A high-powered advisory group has been established to help the Government achieve more on Crown-owned land in the South Island high country. But David Williams argues there needs to be less talk and more action.

COMMENT: In 2010, I wrote a story about the possibility of five high-country stations overlooking Lake Pukaki being partially privatised. About 31,000 hectares –  192 times the size of Christchurch’s Hagley Park – was proposed to be transferred from Crown ownership into freehold, through tenure review.

The Press article I wrote quoted the Green Party branding the plan “ecocide” and Labour “very short-sighted”. As the Department of Conservation faced funding cuts and a new business-friendly attitude under the ruling National Party, conservation groups were appalled that areas once earmarked for a drylands park could soon be privatised and irrigated.

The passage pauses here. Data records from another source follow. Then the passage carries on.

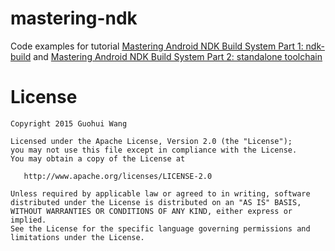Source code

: # mastering-ndk
Code examples for tutorial [Mastering Android NDK Build System Part 1: ndk-build](http://web.guohuiwang.com/technical-notes/androidndk1) and [Mastering Android NDK Build System Part 2: standalone toolchain](http://web.guohuiwang.com/technical-notes/androidndk2)

# License

    Copyright 2015 Guohui Wang

    Licensed under the Apache License, Version 2.0 (the "License");
    you may not use this file except in compliance with the License.
    You may obtain a copy of the License at

       http://www.apache.org/licenses/LICENSE-2.0

    Unless required by applicable law or agreed to in writing, software
    distributed under the License is distributed on an "AS IS" BASIS,
    WITHOUT WARRANTIES OR CONDITIONS OF ANY KIND, either express or implied.
    See the License for the specific language governing permissions and
    limitations under the License.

Farmers, meanwhile, said the land was desert-like and the soil kept blowing away, and it was impossible to farm without irrigation. Small towns pocked through the basin struggled to cope with the increase in tourism.

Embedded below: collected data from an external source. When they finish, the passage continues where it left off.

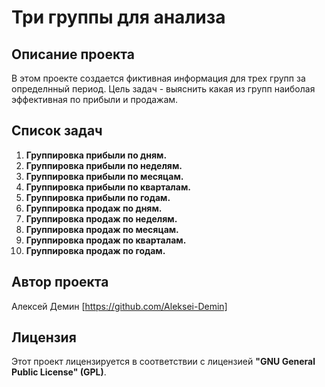 # Три группы для анализа

## Описание проекта
В этом проекте создается фиктивная информация для трех групп за определнный период. Цель задач - выяснить какая из групп наиболая эффективная по прибыли и продажам.

## Список задач
1. **Группировка прибыли по дням.**
2. **Группировка прибыли по неделям.**
3. **Группировка прибыли по месяцам.**
4. **Группировка прибыли по кварталам.**
5. **Группировка прибыли по годам.**
6. **Группировка продаж по дням.**
7. **Группировка продаж по неделям.**
8. **Группировка продаж по месяцам.**
9. **Группировка продаж по кварталам.**
10. **Группировка продаж по годам.**

## Автор проекта
Алексей Демин [https://github.com/Aleksei-Demin]

## Лицензия
Этот проект лицензируется в соответствии с лицензией **"GNU General Public License" (GPL)**.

Today, the issues are the same. Yet the Government has just announced 10 two-year appointments to a South Island high country advisory group. They’ll meet four times a year, with the first meeting in September. Andrew Crisp, Land Information New Zealand’s chief executive, says the advisory group “will see LINZ adopt a new way of working in the high country”.

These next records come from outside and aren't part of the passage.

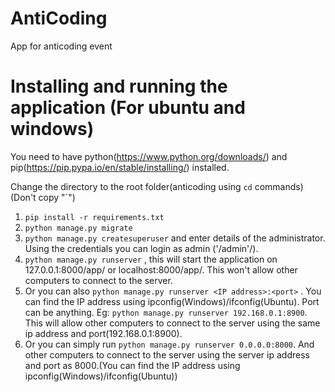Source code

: # AntiCoding
App for anticoding event
# Installing and running the application (For ubuntu and windows)
You need to have python(https://www.python.org/downloads/) and pip(https://pip.pypa.io/en/stable/installing/) installed.

Change the directory to the root folder(anticoding using `cd` commands)
(Don't copy "`")
1. `pip install -r requirements.txt`	
2. `python manage.py migrate`
3. `python manage.py createsuperuser` and enter details of the administrator. Using the credentials you can login as admin ('/admin'/).
4. `python manage.py runserver` , this will start the application on 127.0.0.1:8000/app/ or localhost:8000/app/. This won't allow other computers to connect to the server.
5. Or you can also `python manage.py runserver <IP address>:<port>` . You can find the IP address using ipconfig(Windows)/ifconfig(Ubuntu). Port can be anything.
	Eg: `python manage.py runserver 192.168.0.1:8900`. This will allow other computers to connect to the server using the same ip address and port(192.168.0.1:8900).
6. Or you can simply run `python manage.py runserver 0.0.0.0:8000`. And other computers to connect to the server using the server ip address and port as 8000.(You can find the IP address using ipconfig(Windows)/ifconfig(Ubuntu))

“The group will provide advice and insights to the Commissioner of Crown Lands and LINZ to enable greater transparency and communication in the management of Crown land in the South Island high country,” the statement says. “They will also look for collaborative projects, identify examples of good practice and recommend activities to support work programmes.”

My question is, what are these people going to tell us that we don’t already know?

It’s an impressive group. I’ve heard good things about Otago’s Edward Ellison, a Ngāi Tahu representative and I have great respect for veteran landscape planner Di Lucas, of Christchurch. Some years ago I had the good fortune to be hosted at Otago’s Minaret Station by Jonathan Wallis, who tragically lost his brother Matthew in a helicopter crash into Lake Wanaka last month.

I’m sure the group members have the best of intentions. The call for nominations, in May, said LINZ wanted greater input into decision-making to get the best use of Crown land in the high country, “particularly in areas such as the iconic Mackenzie Basin”.

My question is, what are these people going to tell us that we don’t already know? I don’t mean to sound disrespectful, but if these appointees were given 20 minutes they’d probably write down the same things.

There have been several attempts to get agreement for the Mackenzie, in particular, over the last eight years.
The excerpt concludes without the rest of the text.